Colyer named Big Sky Conference's co-Track Athlete of the Week

Reagan Colyer - File photo
Reagan Colyer
— image credit: File photo

MISSOULA, MONT. — Reagan Colyer earned her first Big Sky Conference Track Athlete of the Week award Feb. 18 after her performance in the 800 meters for the University of Montana track team in January.

Colyer, a freshman and 2013 graduate of North Kitsap High School, ran an adjusted 2:08.25 in the 800 meters. Her raw time of 2:08.96 improved upon her school record by 2.08 seconds, kept her atop the Big Sky Conference and moved her up to 53rd in the nation.

She shared the athlete of the week award with Weber State senior Amber Henry, who ran a 9:22.24 for the 3,000 meters at Ames, Iowa recently.

Coyler never raced the 800 meters before Jan. 17. Not just collegiately, but in her life.

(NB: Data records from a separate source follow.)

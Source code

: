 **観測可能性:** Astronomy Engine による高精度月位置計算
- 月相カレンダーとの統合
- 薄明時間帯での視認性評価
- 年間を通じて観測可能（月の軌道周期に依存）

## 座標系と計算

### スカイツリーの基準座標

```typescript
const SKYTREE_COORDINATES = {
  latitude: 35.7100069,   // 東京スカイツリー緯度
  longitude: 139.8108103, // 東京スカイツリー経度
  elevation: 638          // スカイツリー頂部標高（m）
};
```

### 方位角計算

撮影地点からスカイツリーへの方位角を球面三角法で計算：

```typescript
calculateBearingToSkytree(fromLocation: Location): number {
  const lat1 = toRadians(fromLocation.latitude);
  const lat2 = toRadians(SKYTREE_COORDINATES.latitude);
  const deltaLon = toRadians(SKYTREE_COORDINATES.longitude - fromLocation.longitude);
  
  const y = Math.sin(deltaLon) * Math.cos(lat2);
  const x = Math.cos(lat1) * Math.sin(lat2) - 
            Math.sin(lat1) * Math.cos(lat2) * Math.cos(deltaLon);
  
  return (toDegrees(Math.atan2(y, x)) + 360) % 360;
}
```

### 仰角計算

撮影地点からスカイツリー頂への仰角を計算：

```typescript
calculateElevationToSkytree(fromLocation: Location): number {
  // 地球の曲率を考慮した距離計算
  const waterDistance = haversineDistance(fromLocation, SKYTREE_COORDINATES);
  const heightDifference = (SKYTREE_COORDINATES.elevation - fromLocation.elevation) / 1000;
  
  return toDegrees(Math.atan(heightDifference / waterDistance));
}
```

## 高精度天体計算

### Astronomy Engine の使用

“I ran the mile twice my senior year, but the rest of my high school career I ran the 100- and 300-meter hurdles and the 4x100 and 4x400 relays,” she said. “My events never went over 400 meters.”

Colyer’s latent talents in the distance races started showing themselves last fall during Montana’s cross country season. She finished first on the team at four of the Grizzlies’ final five races.

“The cross country season went great, so I totally trusted [coaches Collin Fehr and Vicky Pounds],” Coyler said. “I came into the indoor season with the mindset that I would do whatever they told me to do.

“It’s been a lot of new stuff, but it’s been a lot of fun.”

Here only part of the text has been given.